EDITORIAL
Russia: The Worst of All Possible Worlds
The Moscow Times reports more shockingly bad news for Vladimir Putin’s Russia.
In the most recent Global Peace Survey, Russia ranked a jaw-dropping #131 out of 140 countries under survey. Russia has the fifth-highest murder rate on the planet and is involved in turbulent military conflicts all across its southern border. It’s keeping company with Nigeria, North Korea, Columbia and Lebanon, not the other members of the G-8 democracy club.
Russia is shown above in the map colored blood red, with a “very low” score for peace.
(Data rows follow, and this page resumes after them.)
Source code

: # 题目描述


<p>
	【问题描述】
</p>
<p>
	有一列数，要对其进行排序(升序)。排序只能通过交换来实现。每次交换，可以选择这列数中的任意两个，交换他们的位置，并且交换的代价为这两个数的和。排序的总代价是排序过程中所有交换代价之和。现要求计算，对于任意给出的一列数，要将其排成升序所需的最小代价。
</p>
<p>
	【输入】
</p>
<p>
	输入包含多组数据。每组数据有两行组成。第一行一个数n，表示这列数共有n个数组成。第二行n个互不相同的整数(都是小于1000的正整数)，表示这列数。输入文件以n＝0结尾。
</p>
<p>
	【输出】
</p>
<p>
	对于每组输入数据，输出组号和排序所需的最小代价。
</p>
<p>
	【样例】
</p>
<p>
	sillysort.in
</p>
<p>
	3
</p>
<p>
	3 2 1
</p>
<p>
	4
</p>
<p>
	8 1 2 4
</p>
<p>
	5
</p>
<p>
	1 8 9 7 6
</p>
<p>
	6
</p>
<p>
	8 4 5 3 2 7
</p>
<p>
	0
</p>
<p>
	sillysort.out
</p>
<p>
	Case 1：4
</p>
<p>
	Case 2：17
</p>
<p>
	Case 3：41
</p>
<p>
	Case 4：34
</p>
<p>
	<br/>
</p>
Russophile propagandists will point out that the United States didn’t do so well either, coming in at #97 on the list and ending up in the “low” category. But that’s far better than Russia, and the United States is one of the freest countries in the world. So it’s natural that it would have less peace and order than a nation that is ruled as a dictatorship – and yet, where Russia is concerned at least, it doesn’t.
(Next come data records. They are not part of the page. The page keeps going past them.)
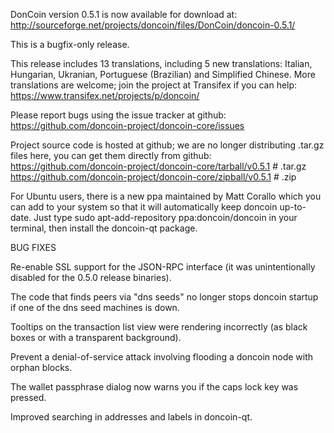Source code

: DonCoin version 0.5.1 is now available for download at:
http://sourceforge.net/projects/doncoin/files/DonCoin/doncoin-0.5.1/

This is a bugfix-only release.

This release includes 13 translations, including 5 new translations:
Italian, Hungarian, Ukranian, Portuguese (Brazilian) and Simplified Chinese.
More translations are welcome; join the project at Transifex if you can help:
https://www.transifex.net/projects/p/doncoin/

Please report bugs using the issue tracker at github:
https://github.com/doncoin-project/doncoin-core/issues

Project source code is hosted at github; we are no longer
distributing .tar.gz files here, you can get them
directly from github:
https://github.com/doncoin-project/doncoin-core/tarball/v0.5.1  # .tar.gz
https://github.com/doncoin-project/doncoin-core/zipball/v0.5.1  # .zip

For Ubuntu users, there is a new ppa maintained by Matt Corallo which
you can add to your system so that it will automatically keep
doncoin up-to-date.  Just type
sudo apt-add-repository ppa:doncoin/doncoin
in your terminal, then install the doncoin-qt package.


BUG FIXES

Re-enable SSL support for the JSON-RPC interface (it was unintentionally
disabled for the 0.5.0 release binaries).

The code that finds peers via "dns seeds" no longer stops doncoin startup
if one of the dns seed machines is down.

Tooltips on the transaction list view were rendering incorrectly (as black boxes
or with a transparent background).

Prevent a denial-of-service attack involving flooding a doncoin node with
orphan blocks.

The wallet passphrase dialog now warns you if the caps lock key was pressed.

Improved searching in addresses and labels in doncoin-qt.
In other words, Russia offers its citizens the worst of all possible worlds. It deprives its people of all the benefits of a free society, yet it doesn’t compensate them by giving them the “peace and order” benefits of an authoritarian society.
And the Russian government’s response was entirely predictable. Think they might be concerned that Russia is in crisis and want to take action? Think again. The Moscow Times quoted Ruslan Pukhov, director of the Center for Analysis of Strategies and Technologies, a think tank that tracks security challenges and Russia's arms trade: “There exists a huge number of misconceptions about Russia and other countries, and they are reflected here. There is no doubt that this ranking reflects an Anglo-Saxon outlook on things.”
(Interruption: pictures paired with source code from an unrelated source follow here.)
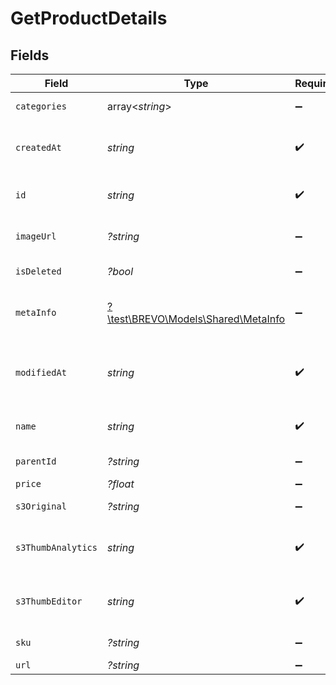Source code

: # GetProductDetails


## Fields

| Field                                                                         | Type                                                                          | Required                                                                      | Description                                                                   | Example                                                                       |
| ----------------------------------------------------------------------------- | ----------------------------------------------------------------------------- | ----------------------------------------------------------------------------- | ----------------------------------------------------------------------------- | ----------------------------------------------------------------------------- |
| `categories`                                                                  | array<*string*>                                                               | :heavy_minus_sign:                                                            | Category ID-s of the product                                                  |                                                                               |
| `createdAt`                                                                   | *string*                                                                      | :heavy_check_mark:                                                            | Creation UTC date-time of the product (YYYY-MM-DDTHH:mm:ss.SSSZ)              | 2017-05-12 12:30:00 +0000 UTC                                                 |
| `id`                                                                          | *string*                                                                      | :heavy_check_mark:                                                            | Product ID for which you requested the details                                | P11                                                                           |
| `imageUrl`                                                                    | *?string*                                                                     | :heavy_minus_sign:                                                            | Absolute URL to the cover image of the product                                | http://mydomain.com/product-absoulte-url/img.jpeg                             |
| `isDeleted`                                                                   | *?bool*                                                                       | :heavy_minus_sign:                                                            | product deleted from the shop's database                                      | true                                                                          |
| `metaInfo`                                                                    | [?\test\BREVO\Models\Shared\MetaInfo](../../Models/Shared/MetaInfo.md)        | :heavy_minus_sign:                                                            | Meta data of product such as description, vendor, producer, stock level, etc. | {"description":"Shoes for sports","brand":"addidas"}                          |
| `modifiedAt`                                                                  | *string*                                                                      | :heavy_check_mark:                                                            | Last modification UTC date-time of the product (YYYY-MM-DDTHH:mm:ss.SSSZ)     | 2017-05-12 12:30:00 +0000 UTC                                                 |
| `name`                                                                        | *string*                                                                      | :heavy_check_mark:                                                            | Name of the product for which you requested the details                       | Iphone 11                                                                     |
| `parentId`                                                                    | *?string*                                                                     | :heavy_minus_sign:                                                            | Parent product id of the product                                              |                                                                               |
| `price`                                                                       | *?float*                                                                      | :heavy_minus_sign:                                                            | Price of the product                                                          |                                                                               |
| `s3Original`                                                                  | *?string*                                                                     | :heavy_minus_sign:                                                            | S3 url of original image                                                      |                                                                               |
| `s3ThumbAnalytics`                                                            | *string*                                                                      | :heavy_check_mark:                                                            | S3 thumbnail url of original image in 120x120 dimension for analytics section |                                                                               |
| `s3ThumbEditor`                                                               | *string*                                                                      | :heavy_check_mark:                                                            | S3 thumbnail url of original image in 600x400 dimension for editor section    |                                                                               |
| `sku`                                                                         | *?string*                                                                     | :heavy_minus_sign:                                                            | Product identifier from the shop                                              |                                                                               |
| `url`                                                                         | *?string*                                                                     | :heavy_minus_sign:                                                            | URL to the product                                                            | http://mydomain.com/product/electronics/product1                              |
In other words, it’s not Russia that has the problem, it’s the “Anglo-Saxons.” Never mind that the United States didn’t make the top 75 countries on the list, Russians are instantly sure that the only possible explanation for such results is a massive anti-Russian conspiracy.
This is exactly the way the old USSR used to react to bad news. Kill the messenger. That attitude prevented the USSR from reforming, and led to its collapse. It’s quite comical, in fact, to watch the Russophile propagandists try to decide whether they should attack America for coming in low on the list (but, uh-oh, that means the list is reliable, and Russia’s score is even lower!) or attack the list itself (thus exculpating America’s poor result). Or, it would be funny if it weren’t so very tragic. This too smacks of the bad old days of the USSR.
Can we expect anything different than the USSR’s fate from Vladimir Putin’s Russia if it acts the same way?